If we break up one continuous series, and compare together the two first terms with two of the fragments of the series, they will in reality appear entirely distinct; in fact, almost impossible to be connected with one common type. But, if we compare the last term of one of these partial series with the first term of the following, then the differences are blended, because the transformations do not happen to hide the parts so much that one cannot recognise their fundamental unity. We discover, for example, that in the animal series, such a crustacean is almost a mollusk, such a reptile, such a mammal, almost a bird.[32] Differences are extinguished; those beings which were said to be most distant have become almost allied one to the other. We can only perceive one continuous series; so much so, indeed, that even where there are any unfilled spaces, or missing links, we consider ourselves almost justified in declaring the past existence (or the future one?) of some intermediate animal.

As for ourselves, the series of beings given by Bonnet and Leibnitz, so far as regards any ulterior phenomenon, resulting from the observation of beings who have not been of necessity created in this order, is true not only of the physical, but also of the intellectual world. Shall we desire to know what man has in common with the ape—what distance there is between the one and the other,—let us no longer put ourselves on the stage, we who are privileged so to do; let us descend boldly the steps of the human ladder, and let us see what we shall find as we do so.

Examples are not wanting of races placed so low, that they have quite naturally appeared to resemble the ape tribe. These people, much nearer than ourselves to a state of nature, deserve on that account every attention on the part of the anthropologist and the linguist, who may both discover, by their means, problems otherwise difficult or impossible to be solved. It is because we have not studied the psychological characters of these races, that we have fallen into such strange mistakes. What will become of all those superb theories concerning this superior intelligence of man, so entirely independent and disengaged from the world, on which so much praise is conferred? What will become of the unity of the human species, if we can prove that certain races are not a whit more intelligent than certain animals, and have no more idea of a moral world or of religion than they themselves have?

The most commonly quoted example is that of the aborigines of Australia. “They have always shown complete ignorance,” say both Lesson and Garnot,[33] “a sort of moral brutality.... A kind of highly developed instinct for discovering the food which is always difficult for them to obtain seems, among them, to have taken the place of most of the moral faculties of mankind.” If the English police did not watch very strictly, they would set at defiance every day, at least in the towns of their colonies, all the laws of public decency without any more thought than the monkeys in a menagerie.

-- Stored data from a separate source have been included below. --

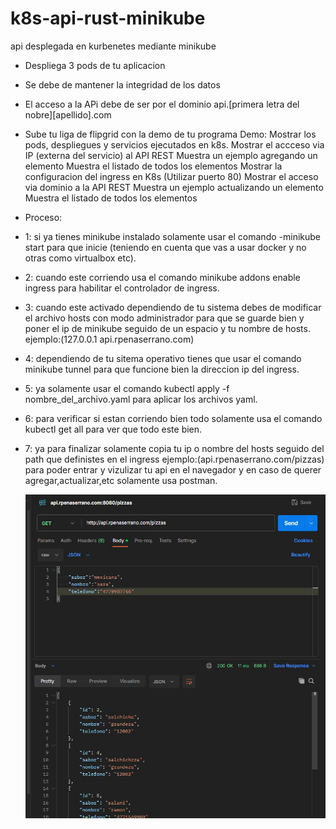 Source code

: # k8s-api-rust-minikube
api desplegada en kurbenetes mediante minikube
- Despliega 3 pods de tu aplicacion
- Se debe de mantener la integridad de los datos
- El acceso a la APi debe de ser por el dominio api.[primera letra del nobre][apellido].com
- Sube tu liga de flipgrid con la demo de tu programa
    Demo:
          Mostrar los pods, despliegues y servicios ejecutados en k8s.
          Mostrar el accceso via IP (externa del servicio) al API REST
          Muestra un ejemplo agregando un elemento 
          Muestra el listado de todos los elementos
          Mostrar la configuracion del ingress en K8s (Utilizar puerto 80)
          Mostrar el acceso via dominio a la API REST
          Muestra un ejemplo actualizando un elemento
          Muestra el listado de todos los elementos
- Proceso:
- 1: si ya tienes minikube instalado solamente usar el comando -minikube start para que inicie (teniendo en cuenta que vas a usar docker y no otras como virtualbox etc).
- 2: cuando este corriendo usa el comando minikube addons enable ingress para habilitar el controlador de ingress.
- 3: cuando este activado dependiendo de tu sistema debes de modificar el archivo hosts con modo administrador para que se guarde bien y poner el ip de minikube seguido de un espacio y tu nombre de hosts. ejemplo:(127.0.0.1 api.rpenaserrano.com)
- 4: dependiendo de tu sitema operativo tienes que usar el comando minikube tunnel para que funcione bien la direccion ip del ingress.
- 5: ya solamente usar el comando kubectl apply -f nombre_del_archivo.yaml para aplicar los archivos yaml.
- 6: para verificar si estan corriendo bien todo solamente usa el comando kubectl get all para ver que todo este bien.
- 7: ya para finalizar solamente copia tu ip o nombre del hosts seguido del path que definistes en el ingress ejemplo:(api.rpenaserrano.com/pizzas) para poder entrar y vizulizar tu api en el navegador y en caso de 
     querer agregar,actualizar,etc solamente usa postman.
  
  ![LCaptura1](https://github.com/Dio-Bardo/k8s-api-rust/blob/main/Capturapostman.JPG)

In the account given of the American Expedition in 1838, Mr. Hale writes that they almost possess the stupidity of the brute, that they can only count up to four, and some tribes only so far as three. “The power of reasoning,” he says, “seems but imperfectly developed among them. The arguments used by the colonists to convince or persuade them are often such as they would use towards children or persons who are almost idiotic.”[34] MM. Quoy and Gaimard, whom no one will accuse of polygenist tendencies, give the following account of their interview with these miserable people. “Our presence seemed to cause them a sort of pleasure; and they endeavoured to explain their sensations on the subject with a loquacity to which we could not respond, seeing we did not understand their language. After this meeting they used to come to us, gesticulating and talking rapidly; they gave shrill screams, and if we answered in the same way, their delight was immense. Soon there was a change, and they did not hesitate to ask for something to eat, by the simple mode of hitting themselves on the belly.”[35] The spectacle these travellers had before them is so sad and touching that they afterwards add, as if to satisfy their own consciences, “however, they are not stupid.” Doubtless, they are not; but they do not seem to deserve the epithet which the world gives to these beings, who appear so completely inferior to others. “Malicious as a monkey.” They are not stupid, and that is all.[36] The Australians are not exceptional in this; Bory de Saint Vincent has drawn for us a picture of the inhabitants of South Africa, a beautiful and fertile land, which is almost as sad. At the other end of the world, upon that ice-continent which surrounds the north pole, we find the same abjection.

Sir John Ross, lost among the ice, found himself among a race of people who had never seen an European; this English sailor, a strictly religious man, was peculiarly adapted to behold with indulgence the only beings who were near him, but although he was an attentive and scrupulous observer, and above all, a truly sincere man, he seemed to despair of finding in their minds the living spark for which he was searching. “The Esquimaux,” he says, “is an animal of prey, with no other enjoyment than eating: and, guided by no principle and no reason, he devours as long as he can, and all that he can procure, like the vulture and the tiger.”[37] And, farther on, “The Esquimaux eats but to sleep, and sleeps but to eat again as soon as he can.”[38] We shall descend still lower, in order to find out men who are so degraded, that those who have seen them have stated, that if they were in thick bushes or the shadows of the forest, they would hardly have known whether they were apes or men. And, let attention be paid to this,—these wretched beings, almost deprived of human form, do not inhabit a poor or secluded country, but the continent of Asia, to the south of the Himalaya chain, in the centre of Hindoostan, in those regions which have been the cradle of several huge species of apes, at that epoch, doubtless, when the islands of the Indian Archipelago were joined to Asia, and formed one immense continent,—the land of the Malay race.[39]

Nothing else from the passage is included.